Parents should frankly discuss with their children about sex, when they turn adolescents, who are or may soon become sexually active. They need to receive information about the health risks associated with intercourse, resulting in unwanted pregnancies and sexually transmitted infections (STIs) as well as the risks of contracting Human Immunodeficiency Virus (HIV) the virus that causes AIDS.
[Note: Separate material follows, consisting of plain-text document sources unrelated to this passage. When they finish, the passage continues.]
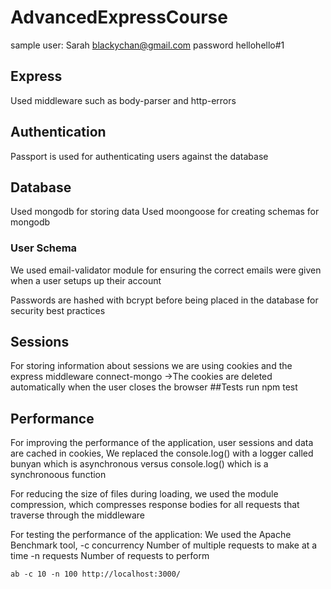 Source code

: # AdvancedExpressCourse

sample user: Sarah
blackychan@gmail.com
password hellohello#1

## Express

Used middleware such as body-parser and http-errors

## Authentication

Passport is used for authenticating users against the database

## Database

Used mongodb for storing data
Used moongoose for creating schemas for mongodb

### User Schema

We used email-validator module for ensuring the correct emails were given when a user setups up their account

Passwords are hashed with bcrypt before being placed in the database for security best practices

## Sessions

For storing information about sessions we are using cookies and the express middleware connect-mongo
->The cookies are deleted automatically when the user closes the browser
##Tests
run npm test

## Performance

For improving the performance of the application, user sessions and data are cached in cookies,
We replaced the console.log() with a logger called bunyan which is asynchronous versus console.log() which is a synchronoous function

For reducing the size of files during loading, we used the module compression, which compresses response bodies for all requests that traverse through the middleware

For testing the performance of the application:
We used the Apache Benchmark tool,
-c concurrency Number of multiple requests to make at a time
-n requests Number of requests to perform

```
ab -c 10 -n 100 http://localhost:3000/
```
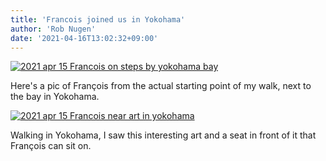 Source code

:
 ```yaml
---
title: 'Francois joined us in Yokohama'
author: 'Rob Nugen'
date: '2021-04-16T13:02:32+09:00'
---
```


[![2021 apr 15 Francois on steps by yokohama bay](//b.robnugen.com/quests/walk-to-niigata/2021/en_route/day-01/thumbs/2021_apr_15_francois_on_steps_by_yokohama_bay.jpeg)](//b.robnugen.com/quests/walk-to-niigata/2021/en_route/day-01/2021_apr_15_francois_on_steps_by_yokohama_bay.jpeg)

Here's a pic of François from the actual starting point of my walk, next to the bay in Yokohama.

[![2021 apr 15 Francois near art in yokohama](//b.robnugen.com/quests/walk-to-niigata/2021/en_route/day-01/thumbs/2021_apr_15_francois_near_art_in_yokohama.jpeg)](//b.robnugen.com/quests/walk-to-niigata/2021/en_route/day-01/2021_apr_15_francois_near_art_in_yokohama.jpeg)

Walking in Yokohama, I saw this interesting art and a seat in front of it that François can sit on.
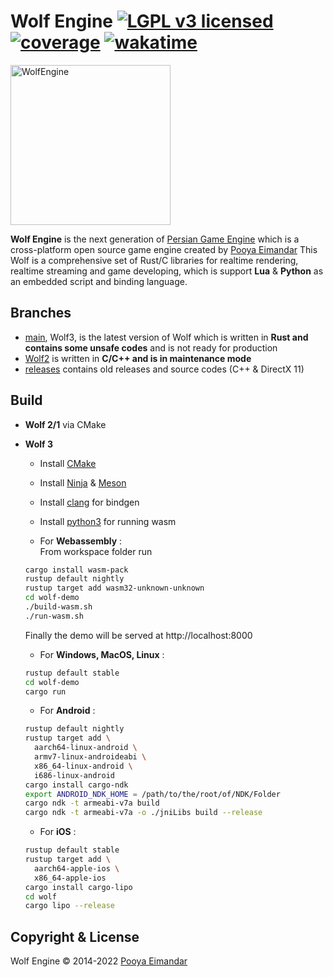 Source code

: # Wolf Engine [![LGPL v3 licensed](https://img.shields.io/badge/license-Apache-blue)](https://github.com/WolfEngine/Wolf.Engine/blob/main/LICENSE.md) [![coverage](https://shields.io/endpoint?url=https://raw.githubusercontent.com/WolfEngine/WolfEngine/main/coverage/coverage.json)](https://github.com/WolfEngine/WolfEngine/tree/main/coverage/index.html) [![wakatime](https://wakatime.com/badge/github/WolfEngine/WolfEngine.svg)](https://wakatime.com/badge/github/WolfEngine/WolfEngine)

<img src="https://raw.githubusercontent.com/WolfEngine/WolfEngine/main/Logo.png" width="256" height="256" alt="WolfEngine"/>

**Wolf Engine** is the next generation of [Persian Game Engine](https://github.com/PooyaEimandar/PersianEngine) which is a
cross-platform open source game engine created by [Pooya Eimandar](https://pooyaeimandar.github.io)
This Wolf is a comprehensive set of Rust/C libraries for realtime rendering, realtime streaming and game developing, which is support **Lua** & **Python** as an embedded script and binding language.</p>

## Branches
- [main](https://github.com/WolfEngine/WolfEngine/tree/main), Wolf3, is the latest version of Wolf which is written in **Rust and contains some unsafe codes** and is not ready for production
- [Wolf2](https://github.com/WolfEngine/WolfEngine/tree/wolf-2) is written in **C/C++ and is in maintenance mode**
- [releases](https://github.com/WolfEngine/WolfEngine/releases) contains old releases and source codes (C++ & DirectX 11)

## Build
- **Wolf 2/1** via CMake
- **Wolf 3**
  - Install [CMake](https://cmake.org/install/)
  - Install [Ninja](https://ninja-build.org/) & [Meson](https://github.com/mesonbuild/meson/releases)
  - Install [clang](https://github.com/llvm/llvm-project/releases/tag/llvmorg-14.0.0) for bindgen
  - Install [python3](https://www.python.org/downloads/) for running wasm

  - For **Webassembly** :\
  From workspace folder run
  ```bash
  cargo install wasm-pack
  rustup default nightly
  rustup target add wasm32-unknown-unknown
  cd wolf-demo
  ./build-wasm.sh
  ./run-wasm.sh
  ```
  Finally the demo will be served at http://localhost:8000
  - For **Windows, MacOS, Linux** :
  ```bash
  rustup default stable
  cd wolf-demo
  cargo run
  ```
  - For **Android** :
  ```bash
  rustup default nightly
  rustup target add \
    aarch64-linux-android \
    armv7-linux-androideabi \
    x86_64-linux-android \
    i686-linux-android
  cargo install cargo-ndk
  export ANDROID_NDK_HOME = /path/to/the/root/of/NDK/Folder
  cargo ndk -t armeabi-v7a build
  cargo ndk -t armeabi-v7a -o ./jniLibs build --release 
  ```

  - For **iOS** :
  ```bash
  rustup default stable
  rustup target add \
    aarch64-apple-ios \
    x86_64-apple-ios
  cargo install cargo-lipo
  cd wolf
  cargo lipo --release
  ```

## Copyright & License
Wolf Engine © 2014-2022 [Pooya Eimandar](https://www.linkedin.com/in/pooyaeimandar)
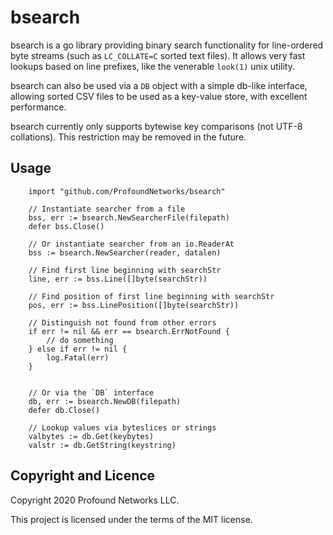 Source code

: 
bsearch
=======

bsearch is a go library providing binary search functionality for line-ordered
byte streams (such as `LC_COLLATE=C` sorted text files). It allows very fast
lookups based on line prefixes, like the venerable `look(1)` unix utility.

bsearch can also be used via a `DB` object with a simple db-like interface,
allowing sorted CSV files to be used as a key-value store, with excellent
performance.

bsearch currently only supports bytewise key comparisons (not UTF-8 collations).
This restriction may be removed in the future.

Usage
-----

```
    import "github.com/ProfoundNetworks/bsearch"

    // Instantiate searcher from a file
    bss, err := bsearch.NewSearcherFile(filepath)
    defer bss.Close()

    // Or instantiate searcher from an io.ReaderAt
    bss := bsearch.NewSearcher(reader, datalen)

    // Find first line beginning with searchStr
    line, err := bss.Line([]byte(searchStr))

    // Find position of first line beginning with searchStr
    pos, err := bss.LinePosition([]byte(searchStr))

    // Distinguish not found from other errors
    if err != nil && err == bsearch.ErrNotFound {
        // do something
    } else if err != nil {
        log.Fatal(err)
    }


    // Or via the `DB` interface
    db, err := bsearch.NewDB(filepath)
    defer db.Close()

    // Lookup values via byteslices or strings
    valbytes := db.Get(keybytes)
    valstr := db.GetString(keystring)

```

Copyright and Licence
---------------------

Copyright 2020 Profound Networks LLC.

This project is licensed under the terms of the MIT license.

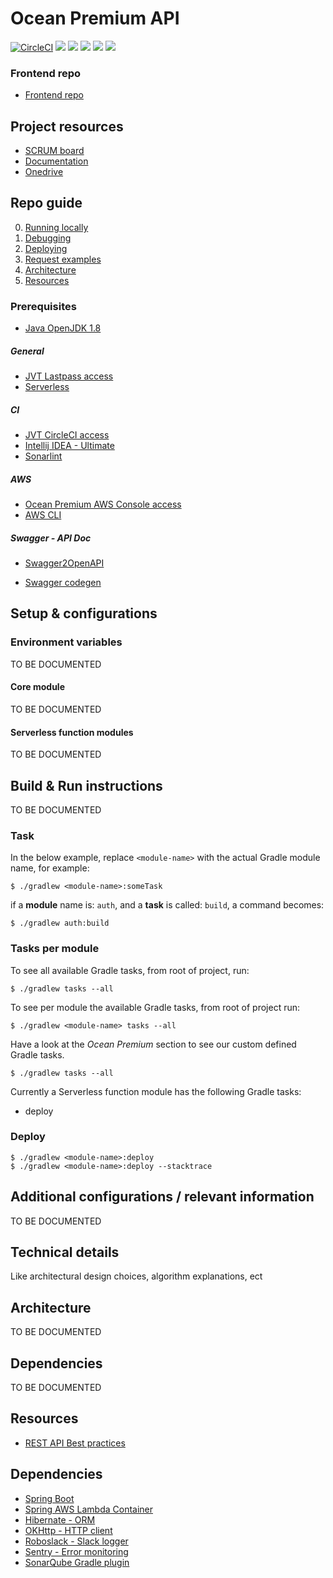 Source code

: # Ocean Premium API

[![CircleCI](https://circleci.com/bb/oceanpremium/ocean-premium-api.svg?style=svg&circle-token=384a2a280e94bb67b80b424940eb58d7c41b1d69)](https://circleci.com/bb/oceanpremium/ocean-premium-api)
![](https://sonar.jongensvantechniek.nl/api/project_badges/measure?project=com.oceanpremium.api&metric=alert_status) 
![](https://sonar.jongensvantechniek.nl/api/project_badges/measure?project=com.oceanpremium.api&metric=bugs)
![](https://sonar.jongensvantechniek.nl/api/project_badges/measure?project=com.oceanpremium.api&metric=code_smells)
![](https://sonar.jongensvantechniek.nl/api/project_badges/measure?project=com.oceanpremium.api&metric=coverage) 
![](https://sonar.jongensvantechniek.nl/api/project_badges/measure?project=com.oceanpremium.api&metric=vulnerabilities)

### Frontend repo

- [Frontend repo]()

## Project resources

- [SCRUM board]()
- [Documentation]()
- [Onedrive]()

## Repo guide

0. [Running locally](#markdown-header-running-locally)
0. [Debugging](#markdown-header-debugging)
0. [Deploying](#markdown-header-deploy)
0. [Request examples](Request%20examples)
0. [Architecture](#markdown-header-technical-details)
0. [Resources](#markdown-header-resources)

### Prerequisites

- [Java OpenJDK 1.8](https://openjdk.java.net)

##### General
- [JVT Lastpass access](https://lastpass.com)
- [Serverless](https://github.com/serverless/serverless)

##### CI
- [JVT CircleCI access](https://circleci.com/bb/jvt/oceanpremium)
- [Intellij IDEA - Ultimate](https://www.jetbrains.com/idea/)
- [Sonarlint](https://www.sonarlint.org)

##### AWS 
- [Ocean Premium AWS Console access](https://oceanpremium.signin.aws.amazon.com/console)
- [AWS CLI](https://github.com/aws/aws-cli)

##### Swagger - API Doc

- [Swagger2OpenAPI](https://github.com/Mermade/oas-kit/blob/master/packages/swagger2openapi/README.md#swagger2openapi)

- [Swagger codegen](https://github.com/swagger-api/swagger-codegen)

## Setup & configurations

### Environment variables

TO BE DOCUMENTED

#### Core module

TO BE DOCUMENTED

#### Serverless function modules

TO BE DOCUMENTED

## Build & Run instructions

TO BE DOCUMENTED

### Task

In the below example, replace `<module-name>` with the actual Gradle module name, for example:

```shell
$ ./gradlew <module-name>:someTask
```

if a **module** name is: `auth`, and a **task** is called: `build`, a command becomes:

```shell
$ ./gradlew auth:build
```

### Tasks per module

To see all available Gradle tasks, from root of project, run:

```shell
$ ./gradlew tasks --all
```

To see per module the available Gradle tasks, from root of project run:

```shell
$ ./gradlew <module-name> tasks --all
```

Have a look at the _Ocean Premium_ section to see our custom defined Gradle tasks.

```shell
$ ./gradlew tasks --all
```

Currently a Serverless function module has the following Gradle tasks:

- deploy 

### Deploy

```shell
$ ./gradlew <module-name>:deploy
$ ./gradlew <module-name>:deploy --stacktrace
```

## Additional configurations / relevant information

TO BE DOCUMENTED

## Technical details

Like architectural design choices, algorithm explanations, ect

## Architecture

TO BE DOCUMENTED

## Dependencies

TO BE DOCUMENTED

## Resources

- [REST API Best practices](https://github.com/tfredrich/RestApiTutorial.com/raw/master/media/RESTful%20Best%20Practices-v1_2.pdf)



## Dependencies

- [Spring Boot](https://spring.io/projects/spring-boot)
- [Spring AWS Lambda Container](https://github.com/awslabs/aws-serverless-java-container)
- [Hibernate - ORM](http://hibernate.org/orm/)
- [OKHttp - HTTP client](https://square.github.io/okhttp/)
- [Roboslack - Slack logger](https://github.com/palantir/roboslack)
- [Sentry - Error monitoring](https://docs.sentry.io/clients/java/)
- [SonarQube Gradle plugin](https://docs.sonarqube.org/display/SCAN/Analyzing+with+SonarQube+Scanner+for+Gradle) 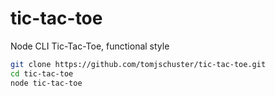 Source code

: # tic-tac-toe
Node CLI Tic-Tac-Toe, functional style

```sh
git clone https://github.com/tomjschuster/tic-tac-toe.git
cd tic-tac-toe
node tic-tac-toe
```
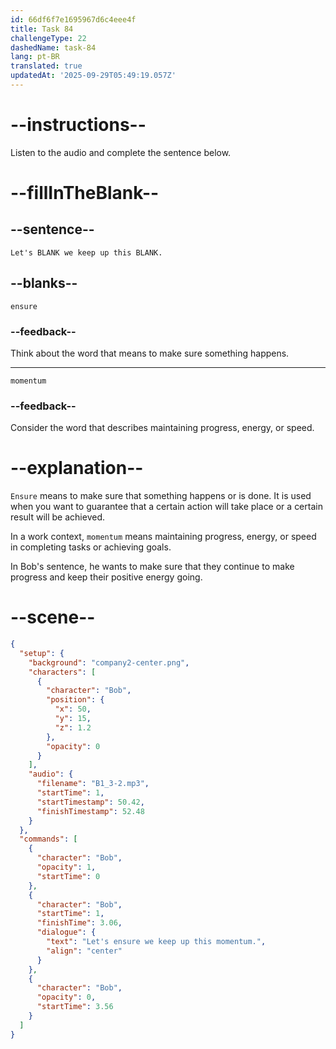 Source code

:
 ```yaml
---
id: 66df6f7e1695967d6c4eee4f
title: Task 84
challengeType: 22
dashedName: task-84
lang: pt-BR
translated: true
updatedAt: '2025-09-29T05:49:19.057Z'
---
```

<!--
AUDIO REFERENCE:
Bob: Let's ensure we keep up this momentum.
-->

# --instructions--

Listen to the audio and complete the sentence below.

# --fillInTheBlank--

## --sentence--

`Let's BLANK we keep up this BLANK.`

## --blanks--

`ensure`

### --feedback--

Think about the word that means to make sure something happens.

---

`momentum`

### --feedback--

Consider the word that describes maintaining progress, energy, or speed.

# --explanation--

`Ensure` means to make sure that something happens or is done. It is used when you want to guarantee that a certain action will take place or a certain result will be achieved.

In a work context, `momentum` means maintaining progress, energy, or speed in completing tasks or achieving goals. 

In Bob's sentence, he wants to make sure that they continue to make progress and keep their positive energy going.

# --scene--

```json
{
  "setup": {
    "background": "company2-center.png",
    "characters": [
      {
        "character": "Bob",
        "position": {
          "x": 50,
          "y": 15,
          "z": 1.2
        },
        "opacity": 0
      }
    ],
    "audio": {
      "filename": "B1_3-2.mp3",
      "startTime": 1,
      "startTimestamp": 50.42,
      "finishTimestamp": 52.48
    }
  },
  "commands": [
    {
      "character": "Bob",
      "opacity": 1,
      "startTime": 0
    },
    {
      "character": "Bob",
      "startTime": 1,
      "finishTime": 3.06,
      "dialogue": {
        "text": "Let's ensure we keep up this momentum.",
        "align": "center"
      }
    },
    {
      "character": "Bob",
      "opacity": 0,
      "startTime": 3.56
    }
  ]
}
```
AIDS was identified in the year 1981. Since then more than 30 million people have died from the disease and an estimated 1.8 million people have been affected globally in 2010, according to Avert, an international HIV and AIDS foundation based in the United Kingdom.
Children need to be informed to protect themselves from this life threatening disease. They need to have sessions based on the deadly virus, HIV. Most often, the virus is acquired sexually. HIV can also be transmitted by sharing a needle with someone who is infected or through pregnancy and delivery, if the mother is HIV infected. As was feared earlier, blood transfusion does not transmit HIV, as the current supply is carefully screened, making the risk very low.
Use of condoms can prevent many infections, according to Chakraborty. According to the U.S. Food & Drug Administration, two-thirds of people with HIV in America acquire infection during sexual intercourse with an infected partner.
A blood test for HIV detects the presence of antibodies. If antibodies are present in the blood, the person is considered HIV-positive and likely to have HIV infection. HIV infected body attempts to fight the infection nu making antibodies, according to Chakraborty.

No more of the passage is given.